Lonely & Need support

Hi everyone. I’m new here & fairly new to recovery. I have 114 days Clean. I know how to stay clean & have the tools to do so but my problem is I’ve never been able to lose the desire to get high. No matter how much treatment I do & meetings, the desire is always there. I think of the consequences & especially my son which helps me refrain but I’m afraid one day I’m just gonna say fuck it & go get high (which is what I’ve done multiple times in the past) I don’t think I’m your average addict & look at myself differently because I can get high just one time then put it down for however long I need to. I’ve been able to keep my job for about 7 years now & I do consider myself a functioning addict. I’m in outpatient treatment right now via zoom & I also do meeting online as well. I don’t feel I have a big support group. My mom & stepdad are in recovery so I’ve always been in their shadow & it’s hard for me to build a support group of my own which is what I need. I’m a big isolater & have very little friends & spend most my time at home. I am a single mom & my sons dad is not in his life at all so it’s hard for me sometimes doing everything on my own & I wish I had people I could turn to for help.
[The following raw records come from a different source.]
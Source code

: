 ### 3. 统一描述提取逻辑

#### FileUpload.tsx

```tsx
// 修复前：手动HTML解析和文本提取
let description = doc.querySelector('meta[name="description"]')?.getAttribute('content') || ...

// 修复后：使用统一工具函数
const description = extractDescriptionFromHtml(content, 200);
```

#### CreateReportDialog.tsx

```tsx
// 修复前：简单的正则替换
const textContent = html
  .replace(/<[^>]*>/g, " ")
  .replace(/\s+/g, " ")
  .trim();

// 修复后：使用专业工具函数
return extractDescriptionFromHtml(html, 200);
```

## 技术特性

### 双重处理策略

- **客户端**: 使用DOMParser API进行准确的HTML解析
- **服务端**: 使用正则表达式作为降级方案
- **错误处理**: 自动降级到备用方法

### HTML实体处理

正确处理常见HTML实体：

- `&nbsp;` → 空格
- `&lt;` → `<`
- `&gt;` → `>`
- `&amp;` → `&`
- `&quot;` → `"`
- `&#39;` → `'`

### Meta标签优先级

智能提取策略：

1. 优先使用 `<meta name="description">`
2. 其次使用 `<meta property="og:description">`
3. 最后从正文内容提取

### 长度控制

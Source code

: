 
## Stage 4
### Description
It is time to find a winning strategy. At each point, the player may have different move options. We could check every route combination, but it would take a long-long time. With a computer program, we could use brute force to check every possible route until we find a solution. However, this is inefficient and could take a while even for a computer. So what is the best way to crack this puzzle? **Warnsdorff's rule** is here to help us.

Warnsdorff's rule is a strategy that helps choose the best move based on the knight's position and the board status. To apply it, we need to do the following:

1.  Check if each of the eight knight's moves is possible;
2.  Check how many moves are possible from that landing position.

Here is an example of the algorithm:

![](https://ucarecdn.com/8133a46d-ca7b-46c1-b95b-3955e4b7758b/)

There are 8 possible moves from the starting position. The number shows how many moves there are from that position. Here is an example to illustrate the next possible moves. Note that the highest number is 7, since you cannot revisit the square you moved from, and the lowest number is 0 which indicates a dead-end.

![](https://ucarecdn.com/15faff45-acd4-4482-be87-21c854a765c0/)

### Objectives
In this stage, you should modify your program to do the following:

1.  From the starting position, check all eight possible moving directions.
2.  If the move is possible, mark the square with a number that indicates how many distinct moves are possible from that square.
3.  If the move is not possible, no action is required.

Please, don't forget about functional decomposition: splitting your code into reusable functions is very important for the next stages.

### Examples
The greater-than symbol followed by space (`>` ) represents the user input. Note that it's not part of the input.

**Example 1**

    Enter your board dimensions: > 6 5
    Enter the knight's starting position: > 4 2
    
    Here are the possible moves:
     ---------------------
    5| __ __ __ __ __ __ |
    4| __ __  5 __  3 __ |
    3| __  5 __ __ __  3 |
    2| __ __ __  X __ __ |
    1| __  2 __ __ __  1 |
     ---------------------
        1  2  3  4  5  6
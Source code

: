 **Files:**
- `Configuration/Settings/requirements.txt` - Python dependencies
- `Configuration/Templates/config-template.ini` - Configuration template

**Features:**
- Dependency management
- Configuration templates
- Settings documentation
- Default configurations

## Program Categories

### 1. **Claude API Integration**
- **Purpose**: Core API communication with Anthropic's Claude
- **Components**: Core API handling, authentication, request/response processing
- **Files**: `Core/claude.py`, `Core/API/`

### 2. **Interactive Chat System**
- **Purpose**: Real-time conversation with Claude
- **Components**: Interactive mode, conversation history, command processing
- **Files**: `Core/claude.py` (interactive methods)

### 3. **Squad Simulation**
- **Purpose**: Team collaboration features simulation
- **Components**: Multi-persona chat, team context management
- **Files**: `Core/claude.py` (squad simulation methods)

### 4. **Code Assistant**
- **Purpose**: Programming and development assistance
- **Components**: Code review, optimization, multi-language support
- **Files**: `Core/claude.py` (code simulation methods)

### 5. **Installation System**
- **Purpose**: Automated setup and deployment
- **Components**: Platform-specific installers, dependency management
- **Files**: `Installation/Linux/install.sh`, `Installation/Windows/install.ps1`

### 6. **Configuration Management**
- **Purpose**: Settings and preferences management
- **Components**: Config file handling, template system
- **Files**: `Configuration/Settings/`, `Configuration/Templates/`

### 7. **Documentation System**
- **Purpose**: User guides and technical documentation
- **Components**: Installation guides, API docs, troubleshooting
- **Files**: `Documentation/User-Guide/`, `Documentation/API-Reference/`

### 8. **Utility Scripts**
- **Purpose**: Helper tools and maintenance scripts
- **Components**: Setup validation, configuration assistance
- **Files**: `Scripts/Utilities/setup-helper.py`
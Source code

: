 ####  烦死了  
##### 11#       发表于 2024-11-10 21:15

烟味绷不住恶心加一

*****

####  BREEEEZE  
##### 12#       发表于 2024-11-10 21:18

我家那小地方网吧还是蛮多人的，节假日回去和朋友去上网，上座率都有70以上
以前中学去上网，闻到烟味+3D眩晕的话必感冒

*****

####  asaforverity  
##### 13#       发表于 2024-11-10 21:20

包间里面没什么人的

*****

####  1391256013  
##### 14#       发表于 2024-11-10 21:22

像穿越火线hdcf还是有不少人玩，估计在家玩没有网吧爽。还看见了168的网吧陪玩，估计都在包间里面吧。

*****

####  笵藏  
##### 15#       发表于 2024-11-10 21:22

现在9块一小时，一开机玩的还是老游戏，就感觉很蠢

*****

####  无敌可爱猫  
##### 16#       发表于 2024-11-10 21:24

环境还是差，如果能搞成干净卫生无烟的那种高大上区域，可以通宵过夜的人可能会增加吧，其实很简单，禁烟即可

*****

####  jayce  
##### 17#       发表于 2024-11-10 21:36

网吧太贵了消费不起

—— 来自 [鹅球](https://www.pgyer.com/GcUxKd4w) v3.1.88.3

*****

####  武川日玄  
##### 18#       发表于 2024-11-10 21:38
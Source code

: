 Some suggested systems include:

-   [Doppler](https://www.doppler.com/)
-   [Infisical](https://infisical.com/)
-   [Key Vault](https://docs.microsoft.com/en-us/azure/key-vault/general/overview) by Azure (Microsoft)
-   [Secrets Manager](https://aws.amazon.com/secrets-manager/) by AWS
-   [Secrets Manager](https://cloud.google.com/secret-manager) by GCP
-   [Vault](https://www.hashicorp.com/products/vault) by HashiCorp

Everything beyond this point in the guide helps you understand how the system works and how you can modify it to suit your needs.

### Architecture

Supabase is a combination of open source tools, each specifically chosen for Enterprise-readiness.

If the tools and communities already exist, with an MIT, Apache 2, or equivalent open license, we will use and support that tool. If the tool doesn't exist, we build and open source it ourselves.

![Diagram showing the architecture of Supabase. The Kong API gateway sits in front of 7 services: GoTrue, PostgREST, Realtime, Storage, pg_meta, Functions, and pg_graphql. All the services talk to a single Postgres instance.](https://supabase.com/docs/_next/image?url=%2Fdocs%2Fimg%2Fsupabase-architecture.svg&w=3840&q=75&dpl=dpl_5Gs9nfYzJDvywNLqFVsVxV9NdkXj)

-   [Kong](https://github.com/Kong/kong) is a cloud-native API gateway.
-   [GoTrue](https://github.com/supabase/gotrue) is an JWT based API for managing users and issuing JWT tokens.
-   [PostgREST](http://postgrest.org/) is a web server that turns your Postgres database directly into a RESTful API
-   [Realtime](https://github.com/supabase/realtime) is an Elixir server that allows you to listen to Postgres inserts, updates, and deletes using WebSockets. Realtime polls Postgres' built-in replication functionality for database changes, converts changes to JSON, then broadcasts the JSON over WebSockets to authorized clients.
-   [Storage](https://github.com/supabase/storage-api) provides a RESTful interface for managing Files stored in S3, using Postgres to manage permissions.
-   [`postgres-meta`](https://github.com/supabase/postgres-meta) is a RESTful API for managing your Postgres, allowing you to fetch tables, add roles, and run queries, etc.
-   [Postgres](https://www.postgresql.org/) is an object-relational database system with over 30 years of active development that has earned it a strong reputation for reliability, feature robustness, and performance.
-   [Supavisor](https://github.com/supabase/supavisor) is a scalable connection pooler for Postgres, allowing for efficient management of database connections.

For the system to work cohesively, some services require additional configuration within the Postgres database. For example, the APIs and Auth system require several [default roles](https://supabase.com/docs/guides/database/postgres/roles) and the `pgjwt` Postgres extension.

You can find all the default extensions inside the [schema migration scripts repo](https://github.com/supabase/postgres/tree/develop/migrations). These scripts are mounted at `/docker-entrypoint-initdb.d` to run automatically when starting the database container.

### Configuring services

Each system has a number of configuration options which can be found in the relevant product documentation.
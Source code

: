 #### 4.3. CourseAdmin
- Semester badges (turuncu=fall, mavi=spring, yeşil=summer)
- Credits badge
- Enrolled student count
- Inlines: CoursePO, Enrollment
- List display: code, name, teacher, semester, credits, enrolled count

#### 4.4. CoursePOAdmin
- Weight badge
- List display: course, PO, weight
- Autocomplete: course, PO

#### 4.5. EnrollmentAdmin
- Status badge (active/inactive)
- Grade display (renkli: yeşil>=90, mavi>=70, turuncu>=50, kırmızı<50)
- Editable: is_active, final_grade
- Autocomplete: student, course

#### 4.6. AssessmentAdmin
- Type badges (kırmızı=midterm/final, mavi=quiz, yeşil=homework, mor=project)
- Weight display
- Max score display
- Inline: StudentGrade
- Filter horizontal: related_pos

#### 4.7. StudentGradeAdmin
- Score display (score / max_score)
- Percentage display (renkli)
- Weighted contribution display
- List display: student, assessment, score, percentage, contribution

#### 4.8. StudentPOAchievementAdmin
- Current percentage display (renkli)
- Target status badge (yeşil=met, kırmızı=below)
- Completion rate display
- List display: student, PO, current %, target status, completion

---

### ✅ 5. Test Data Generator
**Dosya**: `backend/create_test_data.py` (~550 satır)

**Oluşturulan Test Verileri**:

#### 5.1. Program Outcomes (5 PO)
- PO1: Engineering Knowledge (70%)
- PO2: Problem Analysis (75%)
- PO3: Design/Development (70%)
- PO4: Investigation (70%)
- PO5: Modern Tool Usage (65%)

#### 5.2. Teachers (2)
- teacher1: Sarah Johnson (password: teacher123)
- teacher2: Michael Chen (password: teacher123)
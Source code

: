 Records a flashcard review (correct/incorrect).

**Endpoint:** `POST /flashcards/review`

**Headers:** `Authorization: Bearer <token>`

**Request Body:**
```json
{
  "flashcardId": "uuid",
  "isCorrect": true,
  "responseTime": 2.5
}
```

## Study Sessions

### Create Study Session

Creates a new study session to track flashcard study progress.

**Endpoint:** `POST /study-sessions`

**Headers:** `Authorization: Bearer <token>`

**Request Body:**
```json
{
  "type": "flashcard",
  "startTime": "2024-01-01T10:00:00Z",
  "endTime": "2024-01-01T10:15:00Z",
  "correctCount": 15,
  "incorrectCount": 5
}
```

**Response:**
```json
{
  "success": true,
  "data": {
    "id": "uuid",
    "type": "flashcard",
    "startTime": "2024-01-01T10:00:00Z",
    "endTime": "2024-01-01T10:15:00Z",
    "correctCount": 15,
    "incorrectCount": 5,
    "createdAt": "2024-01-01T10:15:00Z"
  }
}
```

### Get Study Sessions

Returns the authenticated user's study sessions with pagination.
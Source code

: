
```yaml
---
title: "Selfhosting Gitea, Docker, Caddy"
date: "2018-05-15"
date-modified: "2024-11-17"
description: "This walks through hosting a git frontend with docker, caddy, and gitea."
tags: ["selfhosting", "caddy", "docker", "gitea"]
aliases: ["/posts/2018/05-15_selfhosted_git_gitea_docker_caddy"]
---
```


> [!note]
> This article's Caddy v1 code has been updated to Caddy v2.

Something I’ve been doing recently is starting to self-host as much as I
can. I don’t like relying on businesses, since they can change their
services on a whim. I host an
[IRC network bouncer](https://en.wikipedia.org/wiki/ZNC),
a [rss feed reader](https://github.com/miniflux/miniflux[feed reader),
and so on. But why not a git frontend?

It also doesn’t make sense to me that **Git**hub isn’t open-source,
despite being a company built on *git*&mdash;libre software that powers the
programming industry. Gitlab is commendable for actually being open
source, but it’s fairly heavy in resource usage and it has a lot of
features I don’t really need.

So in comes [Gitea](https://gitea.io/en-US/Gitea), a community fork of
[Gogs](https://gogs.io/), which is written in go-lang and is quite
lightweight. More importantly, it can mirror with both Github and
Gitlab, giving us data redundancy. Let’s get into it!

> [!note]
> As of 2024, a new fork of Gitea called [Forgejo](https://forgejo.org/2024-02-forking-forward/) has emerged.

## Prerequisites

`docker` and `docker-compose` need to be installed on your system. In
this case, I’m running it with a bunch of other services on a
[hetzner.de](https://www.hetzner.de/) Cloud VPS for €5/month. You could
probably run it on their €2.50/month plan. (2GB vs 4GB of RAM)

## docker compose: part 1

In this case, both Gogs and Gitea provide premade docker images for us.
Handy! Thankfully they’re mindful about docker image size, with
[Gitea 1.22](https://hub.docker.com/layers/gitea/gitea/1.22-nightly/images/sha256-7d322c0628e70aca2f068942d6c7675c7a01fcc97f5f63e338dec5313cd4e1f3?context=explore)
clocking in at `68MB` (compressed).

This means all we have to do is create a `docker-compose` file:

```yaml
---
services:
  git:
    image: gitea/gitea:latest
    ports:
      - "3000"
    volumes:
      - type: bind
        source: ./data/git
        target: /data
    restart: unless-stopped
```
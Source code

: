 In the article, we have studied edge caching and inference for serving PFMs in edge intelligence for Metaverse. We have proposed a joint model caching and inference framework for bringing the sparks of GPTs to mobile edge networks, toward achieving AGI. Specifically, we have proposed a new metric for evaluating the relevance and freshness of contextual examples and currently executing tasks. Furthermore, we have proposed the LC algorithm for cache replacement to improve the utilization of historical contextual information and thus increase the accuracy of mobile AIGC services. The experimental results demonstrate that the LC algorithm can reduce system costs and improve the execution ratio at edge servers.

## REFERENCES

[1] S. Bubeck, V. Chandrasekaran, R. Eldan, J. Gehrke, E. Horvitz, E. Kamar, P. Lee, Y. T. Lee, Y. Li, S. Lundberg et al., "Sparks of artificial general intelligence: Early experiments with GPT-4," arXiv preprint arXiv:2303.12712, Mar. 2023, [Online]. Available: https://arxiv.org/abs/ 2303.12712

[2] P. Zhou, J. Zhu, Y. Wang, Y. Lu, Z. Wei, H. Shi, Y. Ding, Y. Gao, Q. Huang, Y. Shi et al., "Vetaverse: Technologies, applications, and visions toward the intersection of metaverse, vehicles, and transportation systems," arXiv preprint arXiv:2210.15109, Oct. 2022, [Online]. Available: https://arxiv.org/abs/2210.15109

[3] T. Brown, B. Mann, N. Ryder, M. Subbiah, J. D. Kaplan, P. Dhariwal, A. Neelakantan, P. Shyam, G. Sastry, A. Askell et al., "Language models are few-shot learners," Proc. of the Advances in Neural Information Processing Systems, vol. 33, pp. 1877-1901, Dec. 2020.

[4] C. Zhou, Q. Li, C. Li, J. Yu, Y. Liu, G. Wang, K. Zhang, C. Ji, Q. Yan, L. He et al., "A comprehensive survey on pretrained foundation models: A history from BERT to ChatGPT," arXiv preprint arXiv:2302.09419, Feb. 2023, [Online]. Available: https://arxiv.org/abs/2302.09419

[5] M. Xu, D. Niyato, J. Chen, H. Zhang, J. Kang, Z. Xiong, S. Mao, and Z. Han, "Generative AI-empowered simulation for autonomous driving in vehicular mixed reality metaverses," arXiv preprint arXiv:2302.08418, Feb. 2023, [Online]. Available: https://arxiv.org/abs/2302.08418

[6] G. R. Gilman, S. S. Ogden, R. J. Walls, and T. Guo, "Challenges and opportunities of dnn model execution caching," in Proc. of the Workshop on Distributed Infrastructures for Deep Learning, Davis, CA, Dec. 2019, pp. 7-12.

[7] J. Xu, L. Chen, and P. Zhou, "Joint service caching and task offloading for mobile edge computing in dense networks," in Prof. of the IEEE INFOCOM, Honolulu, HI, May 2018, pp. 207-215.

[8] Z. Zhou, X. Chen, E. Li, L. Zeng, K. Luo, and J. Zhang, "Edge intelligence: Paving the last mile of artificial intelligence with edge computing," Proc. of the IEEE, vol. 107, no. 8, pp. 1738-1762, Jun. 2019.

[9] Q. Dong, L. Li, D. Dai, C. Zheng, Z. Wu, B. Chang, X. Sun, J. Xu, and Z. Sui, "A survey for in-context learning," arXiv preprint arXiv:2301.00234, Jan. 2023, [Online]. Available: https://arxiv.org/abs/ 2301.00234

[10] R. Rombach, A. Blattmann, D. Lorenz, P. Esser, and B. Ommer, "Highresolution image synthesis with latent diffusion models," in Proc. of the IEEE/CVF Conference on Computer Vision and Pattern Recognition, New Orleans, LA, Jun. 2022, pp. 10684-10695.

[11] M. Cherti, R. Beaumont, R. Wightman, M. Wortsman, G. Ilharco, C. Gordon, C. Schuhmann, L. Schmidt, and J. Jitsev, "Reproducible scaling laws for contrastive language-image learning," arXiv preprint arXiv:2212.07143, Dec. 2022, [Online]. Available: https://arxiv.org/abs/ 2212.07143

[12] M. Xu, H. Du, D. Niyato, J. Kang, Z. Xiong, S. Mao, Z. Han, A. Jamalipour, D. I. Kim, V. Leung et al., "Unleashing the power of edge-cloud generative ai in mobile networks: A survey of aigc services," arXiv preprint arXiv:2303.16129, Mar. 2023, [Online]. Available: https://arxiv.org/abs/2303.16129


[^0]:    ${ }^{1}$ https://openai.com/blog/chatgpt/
I’m kind of a quiet person & I don’t like talking to people about my problems much & I feel like I’m constantly getting judged when I do which I why I stay to myself. I have trust issues with people because I’ve been done dirty so many times. I guess I’m on here putting myself out there cuz I am struggling inside & afraid I’m going to sabotage all the progress I’ve made towards a better future because of my emotions & not having the support system I NEED. I’m honestly trying my best but getting high was my only way to escape & now that I’m not I have no way to escape my emotions & I don’t have anyone to talk to. Anyways just putting this out there to see what happens cuz I guess I needa get something out even if it’s just a little bit, it’s better than holding it in all the time.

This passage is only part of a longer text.